A number-theoretic conjecture of combinatorial significance is the following:

$degree2({2n \choose n}) =$ the "bits-on count" (or population count, or Hamming weight) of $n$.

$degree2(m)$ is defined as the number (degree, exponent) of 2's in the prime factorization of $m$.

In other words, for any $m$, a positive integer, $m = 2^e \cdot o$ where $o$ is an odd positive integer (could be 1) and $e$ is a natural number, including zero --- which would be the case when $m$ is odd. It's the $e$ that is the $degree2$ of $m$.

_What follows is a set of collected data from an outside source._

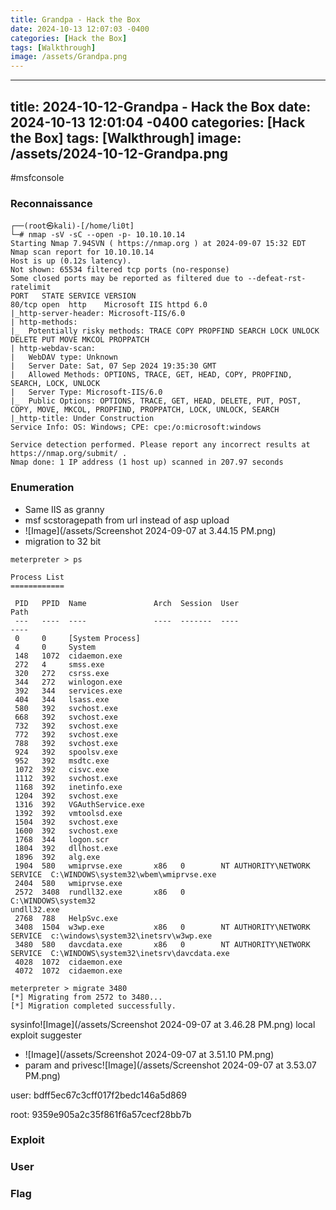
 ```yaml
---
title: Grandpa - Hack the Box
date: 2024-10-13 12:07:03 -0400
categories: [Hack the Box]
tags: [Walkthrough]
image: /assets/Grandpa.png
---
```

---
title: 2024-10-12-Grandpa - Hack the Box
date: 2024-10-13 12:01:04 -0400
categories: [Hack the Box]
tags: [Walkthrough]
image: /assets/2024-10-12-Grandpa.png
---
#msfconsole 
### Reconnaissance
```
┌──(root㉿kali)-[/home/li0t]
└─# nmap -sV -sC --open -p- 10.10.10.14
Starting Nmap 7.94SVN ( https://nmap.org ) at 2024-09-07 15:32 EDT
Nmap scan report for 10.10.10.14
Host is up (0.12s latency).
Not shown: 65534 filtered tcp ports (no-response)
Some closed ports may be reported as filtered due to --defeat-rst-ratelimit
PORT   STATE SERVICE VERSION
80/tcp open  http    Microsoft IIS httpd 6.0
|_http-server-header: Microsoft-IIS/6.0
| http-methods: 
|_  Potentially risky methods: TRACE COPY PROPFIND SEARCH LOCK UNLOCK DELETE PUT MOVE MKCOL PROPPATCH
| http-webdav-scan: 
|   WebDAV type: Unknown
|   Server Date: Sat, 07 Sep 2024 19:35:30 GMT
|   Allowed Methods: OPTIONS, TRACE, GET, HEAD, COPY, PROPFIND, SEARCH, LOCK, UNLOCK
|   Server Type: Microsoft-IIS/6.0
|_  Public Options: OPTIONS, TRACE, GET, HEAD, DELETE, PUT, POST, COPY, MOVE, MKCOL, PROPFIND, PROPPATCH, LOCK, UNLOCK, SEARCH
|_http-title: Under Construction
Service Info: OS: Windows; CPE: cpe:/o:microsoft:windows

Service detection performed. Please report any incorrect results at https://nmap.org/submit/ .
Nmap done: 1 IP address (1 host up) scanned in 207.97 seconds
```
### Enumeration
- Same IIS as granny 
- msf scstoragepath from url instead of asp upload
- ![Image](/assets/Screenshot 2024-09-07 at 3.44.15 PM.png)
- migration to 32 bit
```
meterpreter > ps

Process List
============

 PID   PPID  Name               Arch  Session  User                          Path
 ---   ----  ----               ----  -------  ----                          ----
 0     0     [System Process]
 4     0     System
 148   1072  cidaemon.exe
 272   4     smss.exe
 320   272   csrss.exe
 344   272   winlogon.exe
 392   344   services.exe
 404   344   lsass.exe
 580   392   svchost.exe
 668   392   svchost.exe
 732   392   svchost.exe
 772   392   svchost.exe
 788   392   svchost.exe
 924   392   spoolsv.exe
 952   392   msdtc.exe
 1072  392   cisvc.exe
 1112  392   svchost.exe
 1168  392   inetinfo.exe
 1204  392   svchost.exe
 1316  392   VGAuthService.exe
 1392  392   vmtoolsd.exe
 1504  392   svchost.exe
 1600  392   svchost.exe
 1768  344   logon.scr
 1804  392   dllhost.exe
 1896  392   alg.exe
 1904  580   wmiprvse.exe       x86   0        NT AUTHORITY\NETWORK SERVICE  C:\WINDOWS\system32\wbem\wmiprvse.exe
 2404  580   wmiprvse.exe
 2572  3408  rundll32.exe       x86   0                                      C:\WINDOWS\system32undll32.exe
 2768  788   HelpSvc.exe
 3408  1504  w3wp.exe           x86   0        NT AUTHORITY\NETWORK SERVICE  c:\windows\system32\inetsrv\w3wp.exe
 3480  580   davcdata.exe       x86   0        NT AUTHORITY\NETWORK SERVICE  C:\WINDOWS\system32\inetsrv\davcdata.exe
 4028  1072  cidaemon.exe
 4072  1072  cidaemon.exe

meterpreter > migrate 3480
[*] Migrating from 2572 to 3480...
[*] Migration completed successfully.

```
sysinfo![Image](/assets/Screenshot 2024-09-07 at 3.46.28 PM.png)
local exploit suggester
- ![Image](/assets/Screenshot 2024-09-07 at 3.51.10 PM.png)
- param and privesc![Image](/assets/Screenshot 2024-09-07 at 3.53.07 PM.png)

user: bdff5ec67c3cff017f2bedc146a5d869

root: 9359e905a2c35f861f6a57cecf28bb7b

### Exploit
### User
### Flag
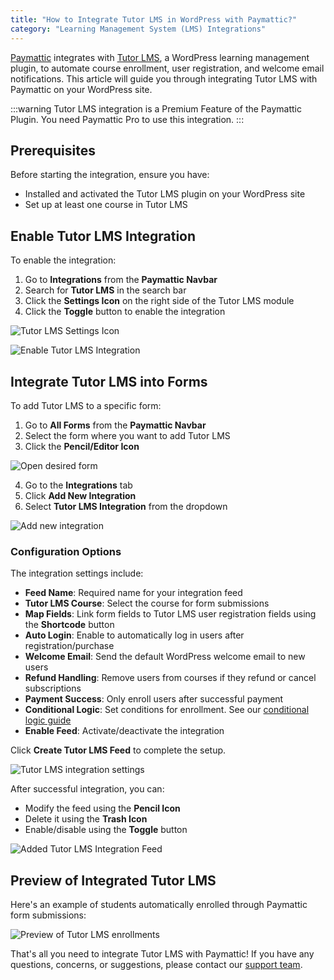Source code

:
 ```yaml
---
title: "How to Integrate Tutor LMS in WordPress with Paymattic?"
category: "Learning Management System (LMS) Integrations"
---
```


[Paymattic](https://paymattic.com/) integrates with [Tutor LMS](https://tutorlms.com/), a WordPress learning management plugin, to automate course enrollment, user registration, and welcome email notifications. This article will guide you through integrating Tutor LMS with Paymattic on your WordPress site.

:::warning
Tutor LMS integration is a Premium Feature of the Paymattic Plugin. You need Paymattic Pro to use this integration.
:::

## Prerequisites

Before starting the integration, ensure you have:
- Installed and activated the Tutor LMS plugin on your WordPress site
- Set up at least one course in Tutor LMS

## Enable Tutor LMS Integration

To enable the integration:

1. Go to **Integrations** from the **Paymattic Navbar**
2. Search for **Tutor LMS** in the search bar
3. Click the **Settings Icon** on the right side of the Tutor LMS module
4. Click the **Toggle** button to enable the integration

![Tutor LMS Settings Icon](/images/lms-integrations/how-to-integrate-tutor-lms-in-wordpress-with-paymattic/TutorLMSs-Icon-scaled.webp)

![Enable Tutor LMS Integration](/images/lms-integrations/how-to-integrate-tutor-lms-in-wordpress-with-paymattic/Enabled-TutorLMS-Integration-scaled.webp)

## Integrate Tutor LMS into Forms

To add Tutor LMS to a specific form:

1. Go to **All Forms** from the **Paymattic Navbar**
2. Select the form where you want to add Tutor LMS
3. Click the **Pencil/Editor Icon**

![Open desired form](/images/lms-integrations/how-to-integrate-tutor-lms-in-wordpress-with-paymattic/Open-desired-form-1-scaled.webp)

4. Go to the **Integrations** tab
5. Click **Add New Integration**
6. Select **Tutor LMS Integration** from the dropdown

![Add new integration](/images/lms-integrations/how-to-integrate-tutor-lms-in-wordpress-with-paymattic/Add-new-integration-dropdown-TutorLMS-scaled.webp)

### Configuration Options

The integration settings include:

- **Feed Name**: Required name for your integration feed
- **Tutor LMS Course**: Select the course for form submissions
- **Map Fields**: Link form fields to Tutor LMS user registration fields using the **Shortcode** button
- **Auto Login**: Enable to automatically log in users after registration/purchase
- **Welcome Email**: Send the default WordPress welcome email to new users
- **Refund Handling**: Remove users from courses if they refund or cancel subscriptions
- **Payment Success**: Only enroll users after successful payment
- **Conditional Logic**: Set conditions for enrollment. See our [conditional logic guide](/how-to-use-conditional-logic-in-form-fields-with-paymattic)
- **Enable Feed**: Activate/deactivate the integration

Click **Create Tutor LMS Feed** to complete the setup.

![Tutor LMS integration settings](/images/lms-integrations/how-to-integrate-tutor-lms-in-wordpress-with-paymattic/Add-New-TutorLMS-Integrartion-Feed-page.webp)

After successful integration, you can:
- Modify the feed using the **Pencil Icon**
- Delete it using the **Trash Icon**
- Enable/disable using the **Toggle** button

![Added Tutor LMS Integration Feed](/images/lms-integrations/how-to-integrate-tutor-lms-in-wordpress-with-paymattic/Added-TutorLMS-integration-feed-scaled.webp)

## Preview of Integrated Tutor LMS

Here's an example of students automatically enrolled through Paymattic form submissions:

![Preview of Tutor LMS enrollments](/images/lms-integrations/how-to-integrate-tutor-lms-in-wordpress-with-paymattic/Preview-of-TutorLMS-scaled.webp)

That's all you need to integrate Tutor LMS with Paymattic! If you have any questions, concerns, or suggestions, please contact our [support team](https://wpmanageninja.com/support-tickets/?utm_source=wpmn&utm_medium=home&utm_campaign=site#/).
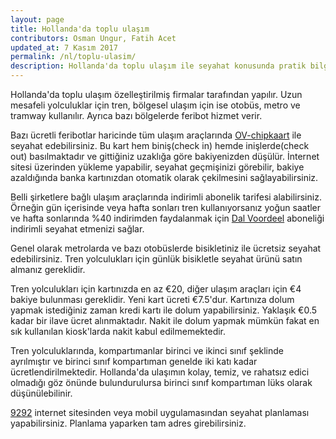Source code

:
 ```yaml
---
layout: page
title: Hollanda'da toplu ulaşım
contributors: Osman Ungur, Fatih Acet
updated_at: 7 Kasım 2017
permalink: /nl/toplu-ulasim/
description: Hollanda'da toplu ulaşım ile seyahat konusunda pratik bilgiler
---
```


Hollanda'da toplu ulaşım özelleştirilmiş firmalar tarafından yapılır. Uzun mesafeli yolculuklar için tren, bölgesel ulaşım için ise otobüs, metro ve tramway kullanılır. Ayrıca bazı bölgelerde feribot hizmet verir. 

Bazı ücretli feribotlar haricinde tüm ulaşım araçlarında [OV-chipkaart](https://www.ov-chipkaart.nl) ile seyahat edebilirsiniz. Bu kart hem biniş(check in) hemde inişlerde(check out) basılmaktadır ve gittiğiniz uzaklığa göre bakiyenizden düşülür. İnternet sitesi üzerinden yükleme yapabilir, seyahat geçmişinizi görebilir, bakiye azaldığında banka kartınızdan otomatik olarak çekilmesini sağlayabilirsiniz.

Belli şirketlere bağlı ulaşım araçlarında indirimli abonelik tarifesi alabilirsiniz. Örneğin gün içerisinde veya hafta sonları tren kullanıyorsanız yoğun saatler ve hafta sonlarında %40 indirimden faydalanmak için [Dal Voordeel](https://www.ns.nl/en/season-tickets/dal-voordeel.html) aboneliği indirimli seyahat etmenizi sağlar. 

Genel olarak metrolarda ve bazı otobüslerde bisikletiniz ile ücretsiz seyahat edebilirsiniz. Tren yolculukları için günlük bisikletle seyahat ürünü satın almanız gereklidir. 

Tren yolculukları için kartınızda en az €20, diğer ulaşım araçları için €4 bakiye bulunması gereklidir. Yeni kart ücreti €7.5'dur. Kartınıza dolum yapmak istediğiniz zaman kredi kartı ile dolum yapabilirsiniz. Yaklaşık €0.5 kadar bir ilave ücret alınmaktadır. Nakit ile dolum yapmak mümkün fakat en sık kullanılan kiosk'larda nakit kabul edilmemektedir.

Tren yolculuklarında, kompartımanlar birinci ve ikinci sınıf şeklinde ayrılmıştır ve birinci sınıf kompartıman genelde iki katı kadar ücretlendirilmektedir. Hollanda'da ulaşımın kolay, temiz, ve rahatsız edici olmadığı göz önünde bulundurulursa birinci sınıf kompartıman lüks olarak düşünülebilinir.

[9292](https://9292.nl) internet sitesinden veya mobil uygulamasından seyahat planlaması yapabilirsiniz. Planlama yaparken tam adres girebilirsiniz.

~Another way to state this conjecture is that the number of 1's in the binary expansion of ${2n \choose n}$ for positive integer $n$ is equal to the number of 2's in the prime factorization of $n$.~

Another way to state this conjecture is that the number of 2's in the prime factorization of ${2n \choose n}$  for positive integer $n$ is equal to the number of 1's in the binary expansion of $n$.

Your task is to write Python code to test this conjecture for as many positive integers as you can. See the self-assessment for more details.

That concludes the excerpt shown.